Records from a collection
********************

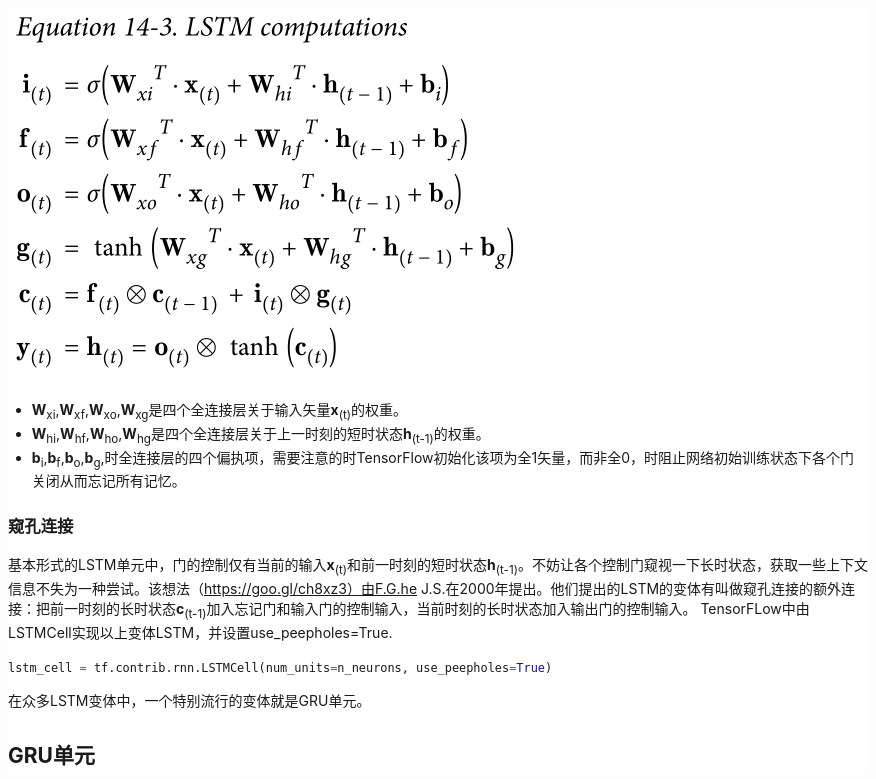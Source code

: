 ![Equation 14-3](../images/chapter_14/14-3E.PNG)
- **W**<sub>xi</sub>,**W**<sub>xf</sub>,**W**<sub>xo</sub>,**W**<sub>xg</sub>是四个全连接层关于输入矢量**x**<sub>(t)</sub>的权重。
- **W**<sub>hi</sub>,**W**<sub>hf</sub>,**W**<sub>ho</sub>,**W**<sub>hg</sub>是四个全连接层关于上一时刻的短时状态**h**<sub>(t-1)</sub>的权重。
- **b**<sub>i</sub>,**b**<sub>f</sub>,**b**<sub>o</sub>,**b**<sub>g</sub>,时全连接层的四个偏执项，需要注意的时TensorFlow初始化该项为全1矢量，而非全0，时阻止网络初始训练状态下各个门关闭从而忘记所有记忆。

### 窥孔连接
基本形式的LSTM单元中，门的控制仅有当前的输入**x**<sub>(t)</sub>和前一时刻的短时状态**h**<sub>(t-1)</sub>。不妨让各个控制门窥视一下长时状态，获取一些上下文信息不失为一种尝试。该想法（https://goo.gl/ch8xz3）由F.G.he J.S.在2000年提出。他们提出的LSTM的变体有叫做窥孔连接的额外连接：把前一时刻的长时状态**c**<sub>(t-1)</sub>加入忘记门和输入门的控制输入，当前时刻的长时状态加入输出门的控制输入。
TensorFLow中由LSTMCell实现以上变体LSTM，并设置use_peepholes=True.
```python
lstm_cell = tf.contrib.rnn.LSTMCell(num_units=n_neurons, use_peepholes=True)
```
在众多LSTM变体中，一个特别流行的变体就是GRU单元。

## GRU单元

********************

**WORK INSTRUCTIONS**. Among the entries above, find every line holding "True" and copy it.

**RESPONSE TO THE TASK**.
TensorFLow中由LSTMCell实现以上变体LSTM，并设置use_peepholes=True.
lstm_cell = tf.contrib.rnn.LSTMCell(num_units=n_neurons, use_peepholes=True)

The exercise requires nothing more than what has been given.